Liberamente tratto da "Le città invisibili" di Italo Calvino
Arrivando da lontano la città è una meta.
L’uomo è attratto dalle luci, dal calore e dalla vita che immagina vi sia all’interno.
Le città sono state e sempre saranno un insieme di tante cose: di memoria, di desideri, di segni d’un linguaggio; sono luoghi di scambio di merci, di parole e ricordi.
Con questo nuovo lavoro il teatro delle apparizioni propone un’idea di città senza tempo, dove si svolga inevitabilmente una riflessione esplicita o implicita sulla città contemporanea.
L’uomo che abita la città di oggi è un individuo autonomo e autodeterminato; un individuo mobile, conflittuale, la cui identità è segnata dal consumo, dalle mode, dalle opinioni. Un’identità labile, leggera, superficiale. In definitiva l’uomo contemporaneo è un uomo solo, che sa di bastare a se stesso.

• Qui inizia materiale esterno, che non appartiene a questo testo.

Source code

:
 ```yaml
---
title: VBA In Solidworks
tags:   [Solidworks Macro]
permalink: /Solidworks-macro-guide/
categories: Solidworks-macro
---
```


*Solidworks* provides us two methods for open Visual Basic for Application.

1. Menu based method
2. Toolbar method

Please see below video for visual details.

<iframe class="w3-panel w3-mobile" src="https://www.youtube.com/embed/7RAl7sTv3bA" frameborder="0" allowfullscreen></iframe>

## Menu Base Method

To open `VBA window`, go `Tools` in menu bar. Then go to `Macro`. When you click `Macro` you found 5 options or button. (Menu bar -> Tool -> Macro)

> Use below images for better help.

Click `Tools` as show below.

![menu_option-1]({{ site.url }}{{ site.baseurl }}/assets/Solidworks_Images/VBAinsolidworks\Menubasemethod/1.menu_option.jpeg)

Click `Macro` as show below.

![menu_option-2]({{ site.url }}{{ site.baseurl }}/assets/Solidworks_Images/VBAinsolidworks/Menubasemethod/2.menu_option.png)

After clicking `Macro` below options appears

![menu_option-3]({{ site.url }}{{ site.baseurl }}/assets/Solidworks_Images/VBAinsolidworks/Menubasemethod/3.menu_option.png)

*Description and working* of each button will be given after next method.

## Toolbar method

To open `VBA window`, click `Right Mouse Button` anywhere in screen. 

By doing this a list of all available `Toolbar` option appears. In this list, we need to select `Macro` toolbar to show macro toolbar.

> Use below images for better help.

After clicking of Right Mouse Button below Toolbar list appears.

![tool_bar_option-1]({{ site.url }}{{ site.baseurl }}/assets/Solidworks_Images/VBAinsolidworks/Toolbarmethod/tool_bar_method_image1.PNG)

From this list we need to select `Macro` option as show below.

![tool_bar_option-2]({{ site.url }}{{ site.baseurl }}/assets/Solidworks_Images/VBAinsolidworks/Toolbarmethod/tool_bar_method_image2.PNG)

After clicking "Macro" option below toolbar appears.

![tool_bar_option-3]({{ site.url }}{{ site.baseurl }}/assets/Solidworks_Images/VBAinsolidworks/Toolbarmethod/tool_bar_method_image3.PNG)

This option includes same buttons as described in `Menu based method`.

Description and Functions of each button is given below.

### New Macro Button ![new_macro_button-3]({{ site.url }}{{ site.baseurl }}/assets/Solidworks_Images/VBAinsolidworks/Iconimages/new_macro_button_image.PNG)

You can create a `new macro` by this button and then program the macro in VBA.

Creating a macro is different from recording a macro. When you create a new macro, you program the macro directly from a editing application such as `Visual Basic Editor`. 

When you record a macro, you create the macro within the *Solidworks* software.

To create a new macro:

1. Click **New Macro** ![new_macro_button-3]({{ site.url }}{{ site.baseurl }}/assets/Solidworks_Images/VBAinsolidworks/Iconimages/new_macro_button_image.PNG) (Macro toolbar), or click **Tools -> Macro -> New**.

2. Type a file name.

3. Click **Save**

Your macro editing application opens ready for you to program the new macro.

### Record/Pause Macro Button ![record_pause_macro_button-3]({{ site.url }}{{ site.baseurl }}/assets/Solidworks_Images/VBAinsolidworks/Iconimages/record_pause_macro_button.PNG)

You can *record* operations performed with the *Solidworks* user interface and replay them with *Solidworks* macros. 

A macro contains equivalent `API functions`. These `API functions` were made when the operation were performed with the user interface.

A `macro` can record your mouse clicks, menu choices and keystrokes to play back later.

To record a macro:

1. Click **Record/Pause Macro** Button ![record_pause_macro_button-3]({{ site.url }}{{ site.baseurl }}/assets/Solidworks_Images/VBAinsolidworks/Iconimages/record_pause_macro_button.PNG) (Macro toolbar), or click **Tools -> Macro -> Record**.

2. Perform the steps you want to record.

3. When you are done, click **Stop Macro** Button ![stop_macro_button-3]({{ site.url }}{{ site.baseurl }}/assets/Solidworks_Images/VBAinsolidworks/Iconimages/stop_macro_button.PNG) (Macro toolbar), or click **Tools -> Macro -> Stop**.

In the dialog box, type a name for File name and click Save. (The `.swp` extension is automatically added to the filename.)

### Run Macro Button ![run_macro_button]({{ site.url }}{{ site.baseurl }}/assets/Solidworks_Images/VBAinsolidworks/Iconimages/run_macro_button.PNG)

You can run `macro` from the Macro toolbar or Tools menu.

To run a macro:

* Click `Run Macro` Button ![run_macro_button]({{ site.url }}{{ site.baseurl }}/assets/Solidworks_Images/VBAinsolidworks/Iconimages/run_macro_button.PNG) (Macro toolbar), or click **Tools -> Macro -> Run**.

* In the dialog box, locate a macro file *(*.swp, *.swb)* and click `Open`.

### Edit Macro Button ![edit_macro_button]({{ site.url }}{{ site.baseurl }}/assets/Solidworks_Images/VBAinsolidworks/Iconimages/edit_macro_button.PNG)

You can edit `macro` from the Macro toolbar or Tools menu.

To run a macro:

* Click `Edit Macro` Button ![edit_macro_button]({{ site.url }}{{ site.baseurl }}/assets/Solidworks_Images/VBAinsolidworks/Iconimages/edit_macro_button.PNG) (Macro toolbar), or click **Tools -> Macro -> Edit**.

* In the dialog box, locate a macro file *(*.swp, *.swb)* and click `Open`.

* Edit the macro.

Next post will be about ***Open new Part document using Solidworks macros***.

Questo lavoro nasce dal timore dell’insorgere di un individualismo estremo, che rifugge continuamente da responsabilità collettive e interessi generali. Alla luce di questo il teatro delle apparizioni dà la possibilità agli spettatori di sentirsi abitanti delle “città invisibili”. Ma tali solo per gli occhi che troppo spesso ci regalano l’illusione di certezze incrollabili. Un viaggio sensoriale quindi, teso a ridefinire gli spazi collettivi che stimolino le relazioni umane, riequilibrando il rapporto fondamentale tra l’individuo e la città in cui vive.
Un gioco serio, come vita vera; un evento reale. Si arriva da lontano e si entra per perdersi, conoscere, trovarsi, e una volta dentro tornare sarà come sempre diverso.